株式会社オープンアップネクストエンジニアは、2026年6月12日、「第11回 電子デバイスサミット」を開催しました。
本サミットは、半導体・電子デバイス業界の第一線で活躍する有識者を招き、世界の半導体市場の最新動向、日本の産業政策、AI時代における技術革新などについて知見を共有するイベントです。

前身となる半導体デバイスメーカー情報交換会から数えると31回目を迎える本サミットには、多くの企業関係者・技術者が参加し、半導体産業の未来について活発な議論が行われました。
サミットの冒頭では、当社代表取締役(開催当時)の永來真一が開会挨拶を行いました。2026年4月に「オープンアップネクストエンジニア」へ社名変更したことに触れ、「ものづくりの現場に真摯に向き合い、お客様と業界の発展に寄与する姿勢はこれからも変わらない」と述べ、半導体産業の発展を支えるエンジニアリング企業として、今後も価値提供を続けていく考えを示しました。
半導体業界を代表する専門家による講演
今回のサミットでは、半導体市場分析・産業政策・市場予測など、それぞれの専門領域を代表する有識者が登壇しました。

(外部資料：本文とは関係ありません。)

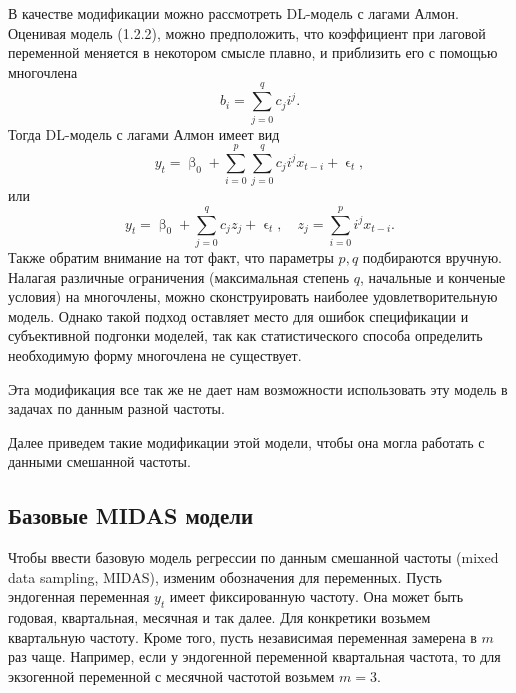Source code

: \documentclass[a4paper, 12pt]{extarticle}
\numberwithin{equation}{subsection}
\renewcommand{\beta}{\upbeta}
\renewcommand{\epsilon}{\upvarepsilon}
\begin{document}
	В качестве модификации можно рассмотреть DL-модель с лагами Алмон. Оценивая модель (1.2.2), можно предположить, что коэффициент при лаговой переменной меняется в некотором смысле плавно, и приблизить его с помощью многочлена 
	\begin{equation}
		b_i = \sum_{j=0}^{q}c_j i^j.
	\end{equation}
	Тогда DL-модель с лагами Алмон имеет вид 
	\begin{equation}
		y_t = \beta_0 + \sum_{i=0}^{p}\sum_{j=0}^{q}c_j i^j x_{t-i} + \epsilon_t,
	\end{equation}
	или 
	\begin{equation}
		y_t = \beta_0 + \sum_{j=0}^{q}c_j z_j + \epsilon_t,\quad z_j = \sum_{i=0}^{p}i^j x_{t-i}.
	\end{equation}
	Также обратим внимание на тот факт, что параметры $p,q$ подбираются вручную. Налагая различные ограничения (максимальная степень $q$, начальные и конченые условия) на многочлены, можно сконструировать наиболее удовлетворительную модель. Однако такой подход оставляет место для ошибок спецификации и субъективной подгонки моделей, так как статистического способа определить необходимую форму многочлена не существует.
	
	Эта модификация все так же не дает нам возможности использовать эту модель в задачах по данным разной частоты. 

	Далее приведем такие модификации этой модели, чтобы она могла работать с данными смешанной частоты.
	\subsection{Базовые MIDAS модели}
	Чтобы ввести базовую модель регрессии по данным смешанной частоты (mixed data sampling, MIDAS), изменим обозначения для переменных. Пусть эндогенная переменная $y_t$ имеет фиксированную частоту. Она может быть годовая, квартальная, месячная и так далее. Для конкретики возьмем квартальную частоту. Кроме того, пусть независимая переменная замерена в $m$ раз чаще. Например, если у эндогенной переменной квартальная частота, то для экзогенной переменной с месячной частотой возьмем $m=3$.
	
\end{document}
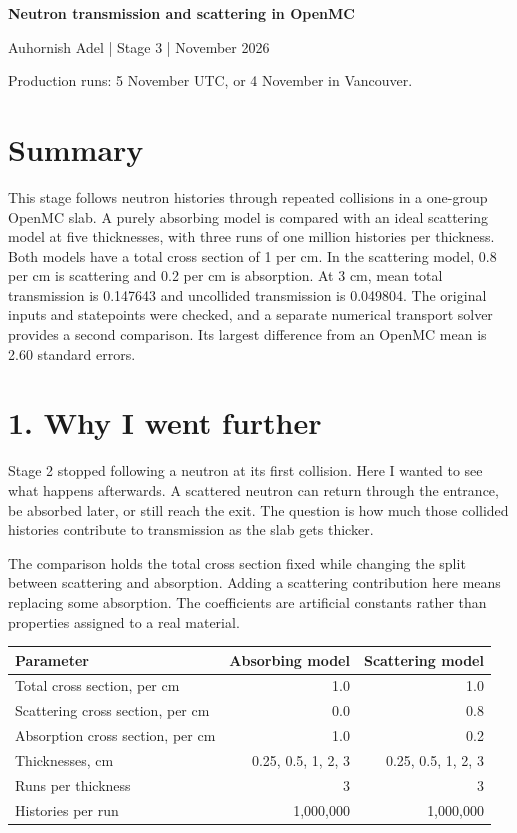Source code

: \documentclass[10pt,letterpaper]{article}
\begin{document}
\begin{center}{\LARGE\bfseries Neutron transmission and scattering in OpenMC}\end{center}

Auhornish Adel | Stage 3 | November 2026


Production runs: 5 November UTC, or 4 November in Vancouver.


\section*{Summary}

This stage follows neutron histories through repeated collisions in a one-group OpenMC slab. A purely absorbing model is compared with an ideal scattering model at five thicknesses, with three runs of one million histories per thickness. Both models have a total cross section of 1 per cm. In the scattering model, 0.8 per cm is scattering and 0.2 per cm is absorption. At 3 cm, mean total transmission is 0.147643 and uncollided transmission is 0.049804. The original inputs and statepoints were checked, and a separate numerical transport solver provides a second comparison. Its largest difference from an OpenMC mean is 2.60 standard errors.


\section*{1. Why I went further}

Stage 2 stopped following a neutron at its first collision. Here I wanted to see what happens afterwards. A scattered neutron can return through the entrance, be absorbed later, or still reach the exit. The question is how much those collided histories contribute to transmission as the slab gets thicker.


The comparison holds the total cross section fixed while changing the split between scattering and absorption. Adding a scattering contribution here means replacing some absorption. The coefficients are artificial constants rather than properties assigned to a real material.


\begin{center}\small
\setlength{\tabcolsep}{5pt}
\renewcommand{\arraystretch}{1.22}
\begin{tabular}{@{}lrr@{}}
\toprule
Parameter & Absorbing model & Scattering model\\
\midrule
Total cross section, per cm & 1.0 & 1.0\\
Scattering cross section, per cm & 0.0 & 0.8\\
Absorption cross section, per cm & 1.0 & 0.2\\
Thicknesses, cm & 0.25, 0.5, 1, 2, 3 & 0.25, 0.5, 1, 2, 3\\
Runs per thickness & 3 & 3\\
Histories per run & 1,000,000 & 1,000,000\\
\bottomrule
\end{tabular}
\end{center}
\end{document}

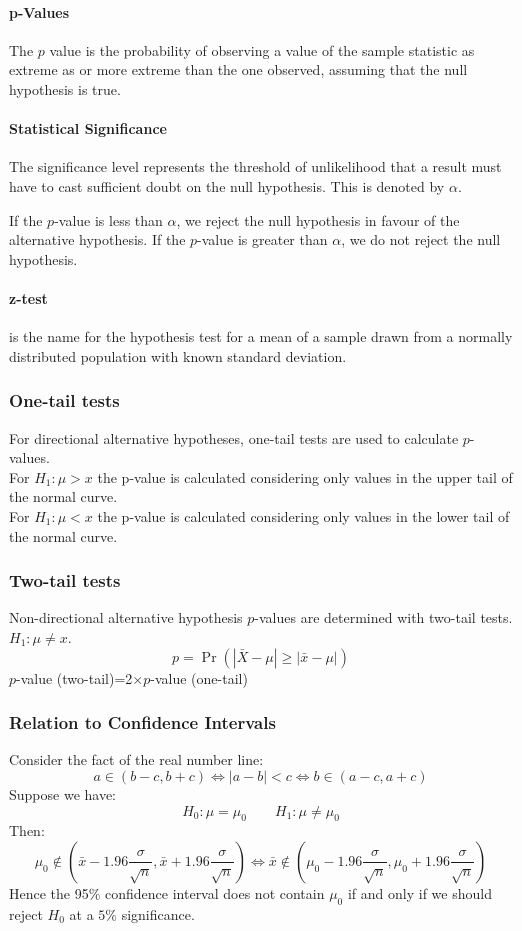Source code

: \documentclass[a4paper,twoside,10pt]{article}
\begin{document}
			\paragraph{p-Values} The $p$ value is the probability of observing a value of the sample statistic as extreme as or more extreme than the one observed, assuming that the null hypothesis is true.
			
			\paragraph{Statistical Significance} The significance level represents the threshold of unlikelihood that a result must have to cast sufficient doubt on the null hypothesis. This is denoted by $\alpha$.
			
			If the $p$-value is less than $\alpha$, we reject the null hypothesis in favour of the alternative hypothesis. If the $p$-value is greater than $\alpha$, we do not reject the null hypothesis.
			
			\paragraph{z-test} is the name for the hypothesis test for a mean of a sample drawn from a normally distributed population with known standard deviation.
			
			\subsubsection{One-tail tests}
				For directional alternative hypotheses, one-tail tests are used to calculate $p$-values.\\
				For $H_1:\mu>x$ the p-value is calculated considering only values in the upper tail of the normal curve.\\
				For $H_1:\mu<x$ the p-value is calculated considering only values in the lower tail of the normal curve.\\
			\subsubsection{Two-tail tests}
				Non-directional alternative hypothesis $p$-values are determined with two-tail tests. $H_1:\mu\neq x$.\\
				\[
					p=\Pr\left(\left|\bar{X}-\mu\right|\geq\left|\bar{x}-\mu\right|\right)
				\]
				$p$-value (two-tail)=2$\times p$-value (one-tail)
			\subsubsection{Relation to Confidence Intervals}
				Consider the fact of the real number line:
				\[
					a\in\left(b-c,b+c\right)\iff|a-b|<c\iff b\in(a-c,a+c)
				\]
				Suppose we have:
				\[
					H_0:\mu=\mu_0 \qquad H_1:\mu\neq\mu_0
				\]
				Then:
				\[
					\mu_0\notin\left(\bar{x}-1.96\frac{\sigma}{\sqrt{n}},\bar{x}+1.96\frac{\sigma}{\sqrt{n}}\right)\iff\bar{x}\notin\left(\mu_0-1.96\frac{\sigma}{\sqrt{n}},\mu_0+1.96\frac{\sigma}{\sqrt{n}}\right)
				\]
				Hence the 95\% confidence interval does not contain $\mu_0$ if and only if we should reject $H_0$ at a $5\%$ significance.
\end{document}
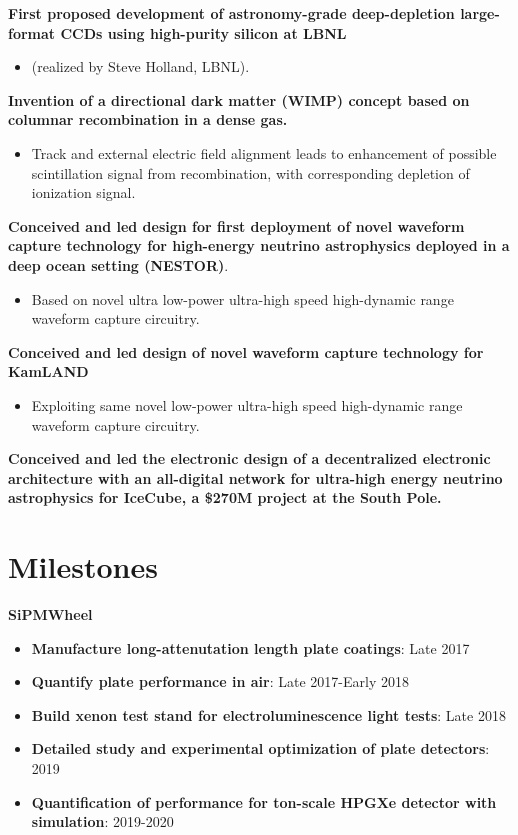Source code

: \noindent\textbf{First proposed development of astronomy-grade deep-depletion large-format CCDs using high-purity silicon at LBNL } 
\begin{itemize}[noitemsep,nolistsep]
\item{(realized by Steve Holland, LBNL).}
\end{itemize}

\noindent\textbf{Invention of a directional dark matter (WIMP) concept based on columnar recombination in a dense gas.} 
\begin{itemize}[noitemsep,nolistsep]
\item{Track and external electric field alignment leads to enhancement of possible scintillation signal from recombination, with corresponding depletion of ionization signal.}
\end{itemize}


\noindent\textbf{Conceived and led design for first deployment of novel waveform capture technology for high-energy neutrino astrophysics deployed in a deep ocean setting (NESTOR)}. 
\begin{itemize}[noitemsep,nolistsep] 
\item{Based on novel ultra low-power ultra-high speed high-dynamic range waveform capture circuitry.}
\end{itemize}

\noindent\textbf{Conceived and led design of novel waveform capture technology for KamLAND}
\begin{itemize}[noitemsep,nolistsep] 
\item{Exploiting same novel low-power ultra-high speed high-dynamic range waveform capture circuitry.}
\end{itemize}

\noindent\textbf{Conceived and led the electronic design of a decentralized electronic architecture with an all-digital network for ultra-high energy neutrino astrophysics for IceCube, a  \$270M project at the South Pole.}

\section*{\textbf{Milestones}}
\noindent\textbf{SiPMWheel}
\begin{itemize}[noitemsep,nolistsep]
\item{\textbf{Manufacture long-attenutation length plate coatings}}: Late 2017
\item{\textbf{Quantify plate performance in air}}: Late 2017-Early 2018
\item{\textbf{Build xenon test stand for electroluminescence light tests}}: Late 2018
\item{\textbf{Detailed study and experimental optimization of plate detectors}}: 2019
\item{\textbf{Quantification of performance for ton-scale HPGXe detector with simulation}}: 2019-2020

\end{itemize}


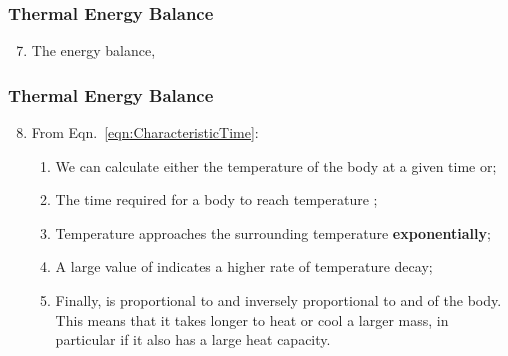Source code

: \documentclass[10pt,compress,handout,unknownkeysallowed]{beamer}
\begin{document}
\begin{frame}
 \frametitle{Thermal Energy Balance}
   \begin{enumerate}\setcounter{enumi}{6}%
     \item<1-> The energy balance,
   \end{enumerate}
\end{frame}

\begin{frame}
 \frametitle{Thermal Energy Balance}
   \begin{enumerate}\setcounter{enumi}{7}%
     \item<1-> From Eqn.~\ref{eqn:CharacteristicTime}:
        \begin{enumerate}%
           \item<1-> We can calculate either the temperature  of the body at a given time  or;
           \item<2-> The time  required for a body to reach temperature ;
           \item<3-> Temperature  approaches the surrounding temperature  {\bf exponentially};
           \item<4-> A large value of  indicates a higher rate of temperature decay;
           \item<5-> Finally,  is proportional to  and inversely proportional to  and  of the body. This means that it takes longer to heat or cool a larger mass, in particular if it also has a large heat capacity.
        \end{enumerate}
   \end{enumerate}
\end{frame}
\end{document}
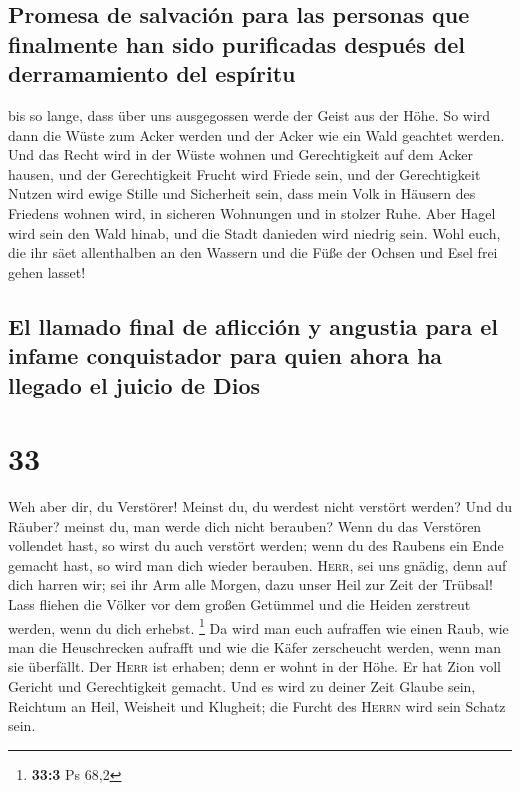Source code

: \hypertarget{promesa-de-salvaciuxf3n-para-las-personas-que-finalmente-han-sido-purificadas-despuuxe9s-del-derramamiento-del-espuxedritu}{%
\subsection{Promesa de salvación para las personas que finalmente han
sido purificadas después del derramamiento del
espíritu}\label{promesa-de-salvaciuxf3n-para-las-personas-que-finalmente-han-sido-purificadas-despuuxe9s-del-derramamiento-del-espuxedritu}}

 bis so lange, dass über uns ausgegossen werde der Geist
aus der Höhe. So wird dann die Wüste zum Acker werden und der Acker wie
ein Wald geachtet werden.  Und das Recht wird in der
Wüste wohnen und Gerechtigkeit auf dem Acker hausen,  und
der Gerechtigkeit Frucht wird Friede sein, und der Gerechtigkeit Nutzen
wird ewige Stille und Sicherheit sein,  dass mein Volk in
Häusern des Friedens wohnen wird, in sicheren Wohnungen und in stolzer
Ruhe.  Aber Hagel wird sein den Wald hinab, und die Stadt
danieden wird niedrig sein.  Wohl euch, die ihr säet
allenthalben an den Wassern und die Füße der Ochsen und Esel frei gehen
lasset!

\hypertarget{el-llamado-final-de-aflicciuxf3n-y-angustia-para-el-infame-conquistador-para-quien-ahora-ha-llegado-el-juicio-de-dios}{%
\subsection{El llamado final de aflicción y angustia para el infame
conquistador para quien ahora ha llegado el juicio de
Dios}\label{el-llamado-final-de-aflicciuxf3n-y-angustia-para-el-infame-conquistador-para-quien-ahora-ha-llegado-el-juicio-de-dios}}

\hypertarget{section-32}{%
\section{33}\label{section-32}}

 Weh aber dir, du Verstörer! Meinst du, du werdest nicht
verstört werden? Und du Räuber? meinst du, man werde dich nicht
berauben? Wenn du das Verstören vollendet hast, so wirst du auch
verstört werden; wenn du des Raubens ein Ende gemacht hast, so wird man
dich wieder berauben.  \textsc{Herr}, sei uns gnädig, denn
auf dich harren wir; sei ihr Arm alle Morgen, dazu unser Heil zur Zeit
der Trübsal!  Lass fliehen die Völker vor dem großen
Getümmel und die Heiden zerstreut werden, wenn du dich erhebst.
\footnote{\textbf{33:3} Ps 68,2}  Da wird man euch
aufraffen wie einen Raub, wie man die Heuschrecken aufrafft und wie die
Käfer zerscheucht werden, wenn man sie überfällt.  Der
\textsc{Herr} ist erhaben; denn er wohnt in der Höhe. Er hat Zion voll
Gericht und Gerechtigkeit gemacht.  Und es wird zu deiner
Zeit Glaube sein, Reichtum an Heil, Weisheit und Klugheit; die Furcht
des \textsc{Herrn} wird sein Schatz sein.

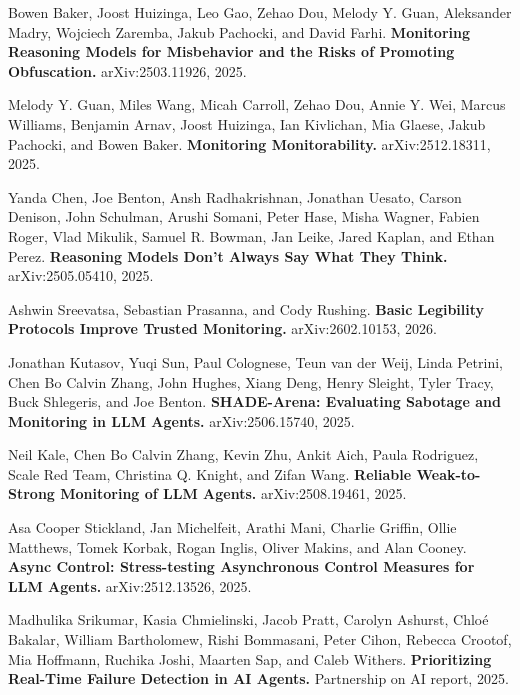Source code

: \documentclass[11pt]{article}
\begin{document}
\begin{enumerate}[leftmargin=2em,itemsep=3pt,label={[\arabic*]}]
  \item Bowen Baker, Joost Huizinga, Leo Gao, Zehao Dou, Melody Y. Guan, Aleksander Madry, Wojciech Zaremba, Jakub Pachocki, and David Farhi. \textbf{Monitoring Reasoning Models for Misbehavior and the Risks of Promoting Obfuscation.} arXiv:2503.11926, 2025.

  \item Melody Y. Guan, Miles Wang, Micah Carroll, Zehao Dou, Annie Y. Wei, Marcus Williams, Benjamin Arnav, Joost Huizinga, Ian Kivlichan, Mia Glaese, Jakub Pachocki, and Bowen Baker. \textbf{Monitoring Monitorability.} arXiv:2512.18311, 2025.

  \item Yanda Chen, Joe Benton, Ansh Radhakrishnan, Jonathan Uesato, Carson Denison, John Schulman, Arushi Somani, Peter Hase, Misha Wagner, Fabien Roger, Vlad Mikulik, Samuel R. Bowman, Jan Leike, Jared Kaplan, and Ethan Perez. \textbf{Reasoning Models Don't Always Say What They Think.} arXiv:2505.05410, 2025.

  \item Ashwin Sreevatsa, Sebastian Prasanna, and Cody Rushing. \textbf{Basic Legibility Protocols Improve Trusted Monitoring.} arXiv:2602.10153, 2026.

  \item Jonathan Kutasov, Yuqi Sun, Paul Colognese, Teun van der Weij, Linda Petrini, Chen Bo Calvin Zhang, John Hughes, Xiang Deng, Henry Sleight, Tyler Tracy, Buck Shlegeris, and Joe Benton. \textbf{SHADE-Arena: Evaluating Sabotage and Monitoring in LLM Agents.} arXiv:2506.15740, 2025.

  \item Neil Kale, Chen Bo Calvin Zhang, Kevin Zhu, Ankit Aich, Paula Rodriguez, Scale Red Team, Christina Q. Knight, and Zifan Wang. \textbf{Reliable Weak-to-Strong Monitoring of LLM Agents.} arXiv:2508.19461, 2025.

  \item Asa Cooper Stickland, Jan Michelfeit, Arathi Mani, Charlie Griffin, Ollie Matthews, Tomek Korbak, Rogan Inglis, Oliver Makins, and Alan Cooney. \textbf{Async Control: Stress-testing Asynchronous Control Measures for LLM Agents.} arXiv:2512.13526, 2025.

  \item Madhulika Srikumar, Kasia Chmielinski, Jacob Pratt, Carolyn Ashurst, Chlo\'{e} Bakalar, William Bartholomew, Rishi Bommasani, Peter Cihon, Rebecca Crootof, Mia Hoffmann, Ruchika Joshi, Maarten Sap, and Caleb Withers. \textbf{Prioritizing Real-Time Failure Detection in AI Agents.} Partnership on AI report, 2025.


\end{enumerate}
\end{document}
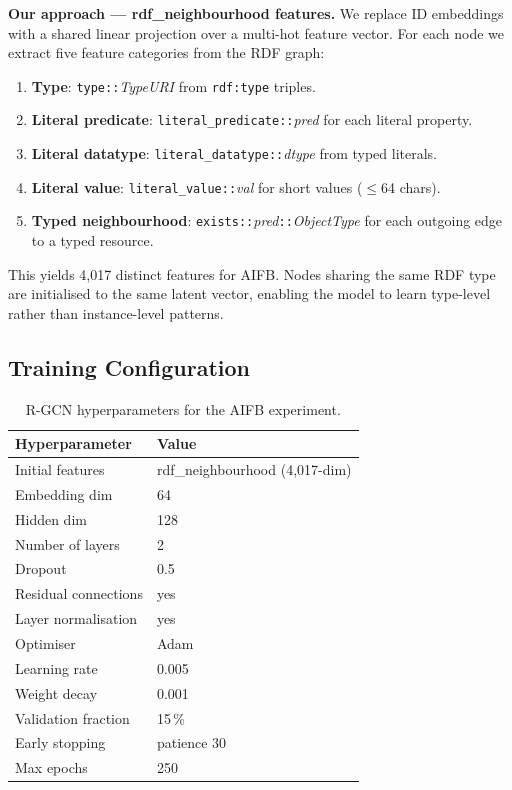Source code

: \documentclass[runningheads]{llncs}
\begin{document}
\textbf{Our approach --- rdf\_neighbourhood features.}
We replace ID embeddings with a shared linear projection over a multi-hot feature vector.
For each node we extract five feature categories from the RDF graph:
\begin{enumerate}
    \item \textbf{Type}: \texttt{type::}\textit{TypeURI} from \texttt{rdf:type} triples.
    \item \textbf{Literal predicate}: \texttt{literal\_predicate::}\textit{pred} for each
          literal property.
    \item \textbf{Literal datatype}: \texttt{literal\_datatype::}\textit{dtype} from typed
          literals.
    \item \textbf{Literal value}: \texttt{literal\_value::}\textit{val} for short values
          ($\le$64 chars).
    \item \textbf{Typed neighbourhood}: \texttt{exists::}\textit{pred}\texttt{::}\textit{ObjectType}
          for each outgoing edge to a typed resource.
\end{enumerate}
This yields 4,017 distinct features for AIFB.
Nodes sharing the same RDF type are initialised to the same latent vector,
enabling the model to learn type-level rather than instance-level patterns.

\subsection{Training Configuration}

\begin{table}[ht]
\centering
\caption{R-GCN hyperparameters for the AIFB experiment.}
\label{tab:hyperparams}
\begin{tabular}{ll}
\toprule
\textbf{Hyperparameter} & \textbf{Value} \\
\midrule
Initial features     & rdf\_neighbourhood (4,017-dim) \\
Embedding dim        & 64 \\
Hidden dim           & 128 \\
Number of layers     & 2 \\
Dropout              & 0.5 \\
Residual connections & yes \\
Layer normalisation  & yes \\
Optimiser            & Adam \\
Learning rate        & 0.005 \\
Weight decay         & 0.001 \\
Validation fraction  & 15\,\% \\
Early stopping       & patience 30 \\
Max epochs           & 250 \\
\bottomrule
\end{tabular}
\end{table}
\end{document}

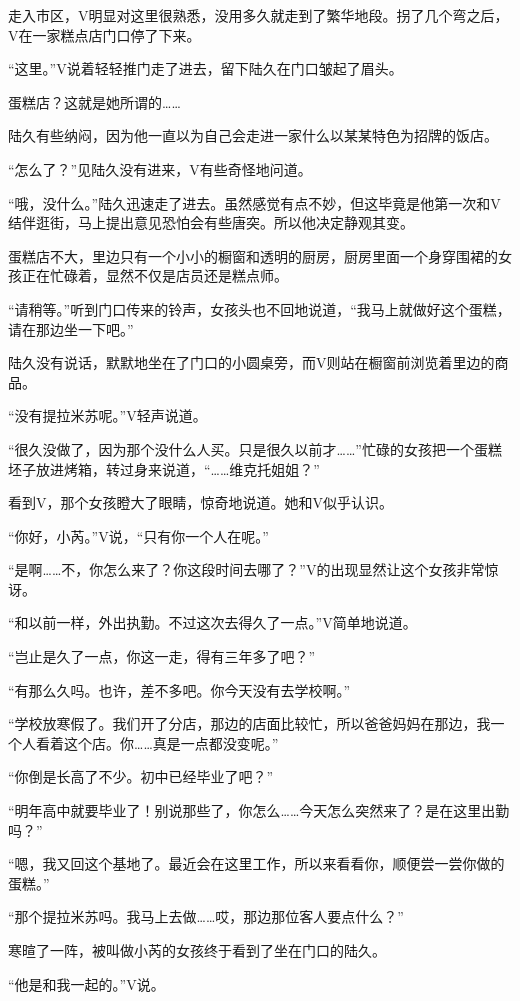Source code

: 走入市区，V明显对这里很熟悉，没用多久就走到了繁华地段。拐了几个弯之后，V在一家糕点店门口停了下来。

“这里。”V说着轻轻推门走了进去，留下陆久在门口皱起了眉头。

蛋糕店？这就是她所谓的……

陆久有些纳闷，因为他一直以为自己会走进一家什么以某某特色为招牌的饭店。

“怎么了？”见陆久没有进来，V有些奇怪地问道。

“哦，没什么。”陆久迅速走了进去。虽然感觉有点不妙，但这毕竟是他第一次和V结伴逛街，马上提出意见恐怕会有些唐突。所以他决定静观其变。

蛋糕店不大，里边只有一个小小的橱窗和透明的厨房，厨房里面一个身穿围裙的女孩正在忙碌着，显然不仅是店员还是糕点师。

“请稍等。”听到门口传来的铃声，女孩头也不回地说道，“我马上就做好这个蛋糕，请在那边坐一下吧。”

陆久没有说话，默默地坐在了门口的小圆桌旁，而V则站在橱窗前浏览着里边的商品。

“没有提拉米苏呢。”V轻声说道。

“很久没做了，因为那个没什么人买。只是很久以前才……”忙碌的女孩把一个蛋糕坯子放进烤箱，转过身来说道，“……维克托姐姐？”

看到V，那个女孩瞪大了眼睛，惊奇地说道。她和V似乎认识。

“你好，小芮。”V说，“只有你一个人在呢。”

“是啊……不，你怎么来了？你这段时间去哪了？”V的出现显然让这个女孩非常惊讶。

“和以前一样，外出执勤。不过这次去得久了一点。”V简单地说道。

“岂止是久了一点，你这一走，得有三年多了吧？”

“有那么久吗。也许，差不多吧。你今天没有去学校啊。”

“学校放寒假了。我们开了分店，那边的店面比较忙，所以爸爸妈妈在那边，我一个人看着这个店。你……真是一点都没变呢。”

“你倒是长高了不少。初中已经毕业了吧？”

“明年高中就要毕业了！别说那些了，你怎么……今天怎么突然来了？是在这里出勤吗？”

“嗯，我又回这个基地了。最近会在这里工作，所以来看看你，顺便尝一尝你做的蛋糕。”

“那个提拉米苏吗。我马上去做……哎，那边那位客人要点什么？”

寒暄了一阵，被叫做小芮的女孩终于看到了坐在门口的陆久。

“他是和我一起的。”V说。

- 南川 明 氏 OMDIA(インフォーマインテリジェンス合同会社) シニアコンサルティングディレクター
- 大山 聡 氏 グロスバーグ合同会社 代表
- 和田木 哲哉 氏 アナリスト
- 泉谷 渉 氏 産業タイムズ社 取締役会長
最初に登壇したOMDIAシニアコンサルティングディレクターの南川明氏は、「AI投資が半導体産業を大きく変えている」をテーマに講演。AI向けデータセンターへの投資の急拡大が半導体需要の構造そのものを変えつつあると指摘しました。かつては幅広い用途に分散していた半導体需要が、現在はAIサーバー向けの最先端ロジック・メモリへと集中しており、この傾向は中長期にわたって続くとの見方を示しました。
グロスバーグ合同会社 代表の大山聡氏は、「世界市場の拡大と、日本の現在地」をテーマに半導体市場全体の好調さと日本の立ち位置を切り分けて説明。2025年の世界半導体市場はロジックとメモリーで全体の約7割を占めており、この2分野に強みを持たない日本にとって、国内生産は約6兆円弱・世界シェア5%前後にとどまる見通しだ、と解説しました。
産業タイムズ社 取締役会長の泉谷渉氏は、「『市場150兆円超え』は、始まりにすぎない」というテーマで講演。2025年の世界半導体市場が150兆円を超えたという数字を提示しながらも、 現在の成長をけん引しているのはデータセンター向けAIチップに限られており、「スマートフォン・PC・自動車といった身近なデバイスへのAI搭載はこれからだ」と指摘。 さらに今後、「フィジカルAI」の時代が到来すれば、処理すべきデータ量は現在の生成AIの比ではなくなり、「半導体・AI市場の成長は少なくとも10年単位で続く」との見方を示しました。また、「シリコン列島ニッポン」というビジョンを示す中で、熊本・四日市・北上・千歳・長崎・長野といった地域での大型投資の状況をあわせて紹介しました。
日本の半導体産業を支えるエンジニアへの期待
講演全体では、共通して次のようなポイントが示されました。
- AIによる半導体需要の拡大
- 日本国内への大型投資の状況
- 日本の半導体製造装置・材料分野の競争力の高さ
- 半導体産業を支えるエンジニアの不足
半導体産業の発展には、設計・研究開発だけではなく、「フィールドサービスエンジニア」「生産技術エンジニア」「品質保証エンジニア」「制御・ソフトウェアエンジニア」など多様なエンジニアの存在が不可欠です。
(株)オープンアップネクストエンジニアは、ものづくりの現場を支えるエンジニアの育成・キャリア支援を通じ、日本の製造業および半導体産業の持続的な発展に貢献してまいります。